All of the entries must be output exactly as they are.

Stored data entries
::::::::

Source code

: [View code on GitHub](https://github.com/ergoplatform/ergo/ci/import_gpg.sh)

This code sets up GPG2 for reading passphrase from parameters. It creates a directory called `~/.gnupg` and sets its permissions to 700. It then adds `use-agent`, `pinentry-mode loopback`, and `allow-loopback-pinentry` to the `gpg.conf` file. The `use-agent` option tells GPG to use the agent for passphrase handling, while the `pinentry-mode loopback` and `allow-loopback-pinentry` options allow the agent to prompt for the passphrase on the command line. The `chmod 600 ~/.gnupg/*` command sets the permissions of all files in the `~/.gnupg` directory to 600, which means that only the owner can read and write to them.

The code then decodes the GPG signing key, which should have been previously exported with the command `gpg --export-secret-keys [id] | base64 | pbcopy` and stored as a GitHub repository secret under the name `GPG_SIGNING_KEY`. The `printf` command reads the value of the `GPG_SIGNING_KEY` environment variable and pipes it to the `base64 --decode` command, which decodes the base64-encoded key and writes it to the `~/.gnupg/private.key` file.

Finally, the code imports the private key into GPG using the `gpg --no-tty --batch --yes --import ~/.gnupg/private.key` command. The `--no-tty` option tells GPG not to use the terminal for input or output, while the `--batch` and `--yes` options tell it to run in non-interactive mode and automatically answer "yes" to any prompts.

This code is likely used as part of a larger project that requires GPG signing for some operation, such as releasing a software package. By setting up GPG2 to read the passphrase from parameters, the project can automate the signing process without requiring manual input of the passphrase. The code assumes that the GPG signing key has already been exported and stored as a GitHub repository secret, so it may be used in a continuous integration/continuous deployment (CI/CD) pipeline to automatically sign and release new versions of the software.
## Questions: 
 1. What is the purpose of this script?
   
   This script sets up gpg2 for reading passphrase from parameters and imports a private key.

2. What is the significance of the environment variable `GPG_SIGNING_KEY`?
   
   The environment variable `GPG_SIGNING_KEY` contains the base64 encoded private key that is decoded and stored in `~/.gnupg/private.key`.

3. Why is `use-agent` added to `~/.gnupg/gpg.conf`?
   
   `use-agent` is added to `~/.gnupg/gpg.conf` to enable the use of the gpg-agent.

::::::::

RESULT OF THIS EXERCISE -
Source code

: [View code on GitHub](https://github.com/ergoplatform/ergo/ci/import_gpg.sh)

This code sets up GPG2 for reading passphrase from parameters. It creates a directory called `~/.gnupg` and sets its permissions to 700. It then adds `use-agent`, `pinentry-mode loopback`, and `allow-loopback-pinentry` to the `gpg.conf` file. The `use-agent` option tells GPG to use the agent for passphrase handling, while the `pinentry-mode loopback` and `allow-loopback-pinentry` options allow the agent to prompt for the passphrase on the command line. The `chmod 600 ~/.gnupg/*` command sets the permissions of all files in the `~/.gnupg` directory to 600, which means that only the owner can read and write to them.

The code then decodes the GPG signing key, which should have been previously exported with the command `gpg --export-secret-keys [id] | base64 | pbcopy` and stored as a GitHub repository secret under the name `GPG_SIGNING_KEY`. The `printf` command reads the value of the `GPG_SIGNING_KEY` environment variable and pipes it to the `base64 --decode` command, which decodes the base64-encoded key and writes it to the `~/.gnupg/private.key` file.

Finally, the code imports the private key into GPG using the `gpg --no-tty --batch --yes --import ~/.gnupg/private.key` command. The `--no-tty` option tells GPG not to use the terminal for input or output, while the `--batch` and `--yes` options tell it to run in non-interactive mode and automatically answer "yes" to any prompts.

This code is likely used as part of a larger project that requires GPG signing for some operation, such as releasing a software package. By setting up GPG2 to read the passphrase from parameters, the project can automate the signing process without requiring manual input of the passphrase. The code assumes that the GPG signing key has already been exported and stored as a GitHub repository secret, so it may be used in a continuous integration/continuous deployment (CI/CD) pipeline to automatically sign and release new versions of the software.
## Questions: 
 1. What is the purpose of this script?
   
   This script sets up gpg2 for reading passphrase from parameters and imports a private key.

2. What is the significance of the environment variable `GPG_SIGNING_KEY`?
   
   The environment variable `GPG_SIGNING_KEY` contains the base64 encoded private key that is decoded and stored in `~/.gnupg/private.key`.

3. Why is `use-agent` added to `~/.gnupg/gpg.conf`?
   
   `use-agent` is added to `~/.gnupg/gpg.conf` to enable the use of the gpg-agent.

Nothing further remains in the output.